Effect of SiO2 on the Stark splitting enlargement of Yb3+ in phosphate glass

    Corresponding author: Zhang Li-Yan, jndxzly@hotmail.com
  • 1. Research and Development Center of High Power Laser Components, Shanghai Institute of Optics and Fine Mechanics, Chinese Academy of sciences, Shanghai 201800, China;
  • 2. University of Chinese Academy of Sciences, Beijing 100049, China
Fund Project:  Project supported by the National Natural Science Foundation of China (Grant No. 61177083).

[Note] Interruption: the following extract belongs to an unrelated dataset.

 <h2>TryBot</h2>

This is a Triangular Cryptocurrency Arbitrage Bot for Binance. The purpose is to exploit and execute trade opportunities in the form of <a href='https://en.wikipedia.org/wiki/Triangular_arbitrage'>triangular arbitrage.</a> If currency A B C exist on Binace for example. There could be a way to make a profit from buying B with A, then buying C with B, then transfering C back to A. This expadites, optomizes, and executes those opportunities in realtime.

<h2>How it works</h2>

Abstract: Up to now, high-energy large-scale Yb3+ laser has still faced to the fact that no proper gain media are available, though researchers made a more than ten year effort for it. Yb: fluorophosphate glass is the only material used in a laser system, reaching an output of more than 10 TW. As is well known, the thermal blocking of Yb3+ laser is a bottleneck in laser operation, which is closely related to the Stark splitting of Yb3+ in a gain medium. Conventional Yb: phosphate glass has the advantages in Yb3+ concentration, lifetime and cross section over silicate glass, however, its small Stark splitting is the main drawback that induces difficulties in realizing laser output at room temperature. Yb: phosphate glass will be a good gain medium for high power Yb3+ laser if the Stark splitting is improved. This study focuses on the enlargement of the Yb3+ Stark splitting in phosphate glass by introducing SiO2, thereby achieving a large Stark splitting property compared with the phosphate glass. The glass 60P2O5-7.5Al2O3-15K2O-17.5BaO-1Yb2O3 is used as the base glass, and the modified glass denoted as PS is obtained by doping a certain amount of SiO2. Such a glass is prepared by the conventional melting-quenching method. Lorentz fitting is performed to the absorption and fluorescence spectra for determining the Stark splitting scheme. Raman spectrum is used for the auxiliary judgment of the attributions of the different spectroscopic bands. Then the results are confirmed by the barycenter law of Yb3+ ion. Investigations show that the addition of SiO2 can enlarge the Stark splitting obviously from the original 670 to 771 cm-1 in PS3. Scalar crystal field parameter N_{J} and asymmetry degree around Yb3+ are also increased due to SiO2 incorporation. Meanwhile, spectroscopic properties of PS series glasses, such as fluorescence effective line width (Δλeff) and fluorescence lifetime (τf), are moderately enhanced. The glass transition temperature is improved greatly, which is very valuable for high power Yb3+ laser. These results suggest that the introduction of a second network former is an effective way to enlarge the Stark splitting of Yb3+ in phosphate glass. Next, our investigation will focus on preparing the high-homogeneity SiO2 modified phosphate glasses and the corresponding laser experiments.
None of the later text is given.